Amy and David answer your questions — bitcoin mining, ETH staking, FTX, Tether, and more! 

  • By Amy Castor and David Gerard

We asked readers what they were curious about in crypto. We posted part one of our answers earlier this month. Now here’s part two! [Twitter; Bluesky

Sending us money will definitely help — here’s Amy’s Patreon, and here’s David’s.

Q: An update on the carbon footprint of the crypto industry for 2023, if this hasn’t been done by someone else already? Thanks [Thomas Endgame on Twitter]

The news is still dismal. The bitcoin network’s annual carbon footprint is a shocking 76.79 million tons of carbon dioxide, comparable to the entire country of Oman, according to Digiconomist. [Digiconomist, archive]

In terms of energy, bitcoin uses as much electricity as the country of Ukraine — 137.68 terawatt-hours annually.

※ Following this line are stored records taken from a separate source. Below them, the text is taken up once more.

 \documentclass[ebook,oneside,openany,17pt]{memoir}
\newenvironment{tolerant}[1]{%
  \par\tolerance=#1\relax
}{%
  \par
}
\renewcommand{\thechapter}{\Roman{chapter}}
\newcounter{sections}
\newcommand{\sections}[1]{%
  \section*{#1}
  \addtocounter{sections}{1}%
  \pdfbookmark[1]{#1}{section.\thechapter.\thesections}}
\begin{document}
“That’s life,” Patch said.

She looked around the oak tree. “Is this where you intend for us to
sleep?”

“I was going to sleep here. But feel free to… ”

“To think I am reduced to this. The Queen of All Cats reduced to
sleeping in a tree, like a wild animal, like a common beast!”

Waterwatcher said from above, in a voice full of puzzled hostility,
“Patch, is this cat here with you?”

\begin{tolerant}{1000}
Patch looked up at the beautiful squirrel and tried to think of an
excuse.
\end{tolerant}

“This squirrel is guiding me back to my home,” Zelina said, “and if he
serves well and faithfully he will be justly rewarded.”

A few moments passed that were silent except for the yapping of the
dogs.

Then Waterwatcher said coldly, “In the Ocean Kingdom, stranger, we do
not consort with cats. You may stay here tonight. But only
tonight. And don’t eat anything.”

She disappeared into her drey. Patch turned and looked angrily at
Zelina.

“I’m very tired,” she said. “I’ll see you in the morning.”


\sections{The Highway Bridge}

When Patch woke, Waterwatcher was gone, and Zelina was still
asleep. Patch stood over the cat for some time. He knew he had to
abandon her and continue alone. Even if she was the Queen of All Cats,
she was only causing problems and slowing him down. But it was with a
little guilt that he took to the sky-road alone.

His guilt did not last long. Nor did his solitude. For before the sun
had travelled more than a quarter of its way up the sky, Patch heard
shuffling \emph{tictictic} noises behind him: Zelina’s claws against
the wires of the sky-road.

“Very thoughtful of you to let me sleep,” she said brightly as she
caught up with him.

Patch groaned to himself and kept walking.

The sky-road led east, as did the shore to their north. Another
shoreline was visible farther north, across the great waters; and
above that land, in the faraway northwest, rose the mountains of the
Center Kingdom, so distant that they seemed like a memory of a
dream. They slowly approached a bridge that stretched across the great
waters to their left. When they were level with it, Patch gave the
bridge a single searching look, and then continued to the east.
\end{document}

Energy consumption was highest in the first half of 2022 — 204 terawatt-hours per year — but started to go down in July, after the crypto collapse

The network currently produces 23.75 kilotons of e-waste per year, comparable to the entire Netherlands, and every bitcoin transaction uses enough water to fill a swimming pool.

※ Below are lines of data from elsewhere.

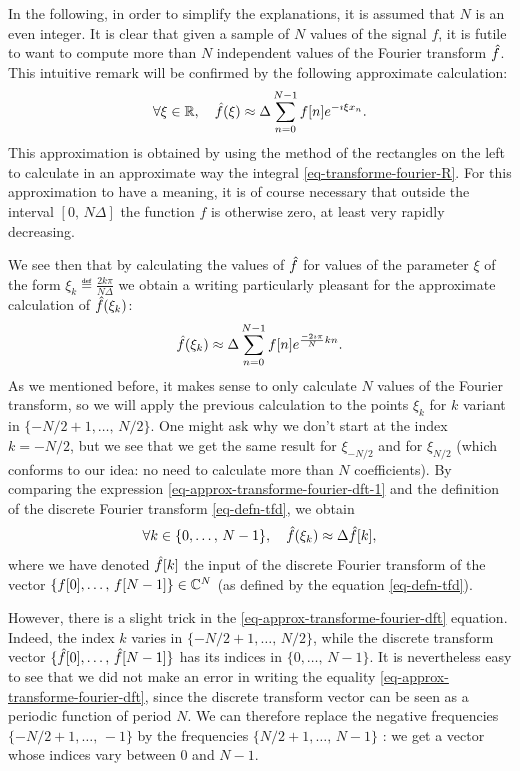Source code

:  
In the following, in order to simplify the explanations, it is assumed that $ N $ is an even integer. It is clear that given a sample of $ N $ values of the signal $ f $, it is futile to want to compute more than $ N $ independent values of the Fourier transform $ \hat{f} $. This intuitive remark will be confirmed by the following approximate calculation:
\begin{equation*}
\forall \xi \in \mathbb{R}, \quad \hat{f} (\xi) \approx \Delta \sum_{n = 0}^{N-1}{f [n] e^{- \imath \xi x_n}}.
\end{equation*}
This approximation is obtained by using the method of the rectangles on the left to calculate in an approximate way the integral \eqref{eq-transforme-fourier-R}. For this approximation to have a meaning, it is of course necessary that outside the interval $ [0, \, N \Delta] $ the function $ f $ is otherwise zero, at least very rapidly decreasing.
 
 
We see then that by calculating the values of $ \hat{f} $ for values of the parameter $ \xi $ of the form $ \xi_k \eqdef \frac{2k \pi}{N \Delta} $ we obtain a writing particularly pleasant for the approximate calculation of $ \hat{f} (\xi_k) $:
\begin{equation}
\label{eq-approx-transforme-fourier-dft-1}
\hat{f} (\xi_k) \approx \Delta \sum_{n = 0}^{N-1}{f [n] e^{\frac{- 2 \imath \pi}{N} kn}} .
\end{equation}
As we mentioned before, it makes sense to only calculate $ N $ values of the Fourier transform, so we will apply the previous calculation to the points $ \xi_k $ for $ k $ variant in $ \{- N / 2 + 1, \ldots, \, N / 2 \} $. One might ask why we don't start at the index $ k = -N / 2 $, but we see that we get the same result for $ \xi_{- N / 2} $ and for $ \xi_{N / 2} $ (which conforms to our idea: no need to calculate more than $ N $ coefficients). By comparing the expression \eqref{eq-approx-transforme-fourier-dft-1} and the definition of the discrete Fourier transform \eqref{eq-defn-tfd}, we obtain
\begin{equation}
\label{eq-approx-transforme-fourier-dft}
\forall k \in \{0, \ldots, \, N-1 \}, \quad \hat{f} (\xi_k) \approx \Delta \hat{f}[k],
\end{equation}
where we have denoted $ \hat{f}[k] $ the  input of the discrete Fourier transform of the vector $ \{f [0], \ldots, \, f [N -1] \} \in \mathbb{C}^N $ (as defined by the equation \eqref{eq-defn-tfd}).
 
 
However, there is a slight trick in the \eqref{eq-approx-transforme-fourier-dft} equation. Indeed, the index $ k $ varies in $ \{-N / 2 + 1, \ldots, \, N / 2 \} $, while the discrete transform vector $ \{\hat{f}[0 ], \ldots, \, \hat{f}[N-1] \} $ has its indices in $ \{0, \ldots, \, N-1 \} $. It is nevertheless easy to see that we did not make an error in writing the equality \eqref{eq-approx-transforme-fourier-dft}, since the discrete transform vector can be seen as a periodic function of period $ N $. We can therefore replace the negative frequencies $ \{- N / 2 + 1, \ldots, \, -1 \} $ by the frequencies $ \{N / 2 + 1, \ldots, \, N-1 \} $ : we get a vector whose indices vary between $ 0 $ and $ N-1 $.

This is why some of the good citizens of Texas are fighting back against the crypto mines there. 

Q: Who’ll be left holding bags when Tether collapses? [Julius Cobbett on Twitter]

Tethers (USDT) function as substitute dollars on offshore crypto exchanges that have no access to US dollar banking.

The biggest holders of tethers are arbitrageurs, such as Cumberland, who pass tethers along to secondary users in exchange for bitcoins and other crypto. [CoinTelegraph, 2020; Protos]

If all tethers were suddenly switched off tomorrow, that would be nearly 100 billion “dollars” in liquidity instantly sucked out of the market.  

Any secondary users stuck holding tether would find their virtual dollars suddenly worthless. Arbitrageurs would have nothing to buy and sell bitcoin with on offshore exchanges — they would have to switch over to a different stablecoin — and the price of bitcoin would likely take a serious hit.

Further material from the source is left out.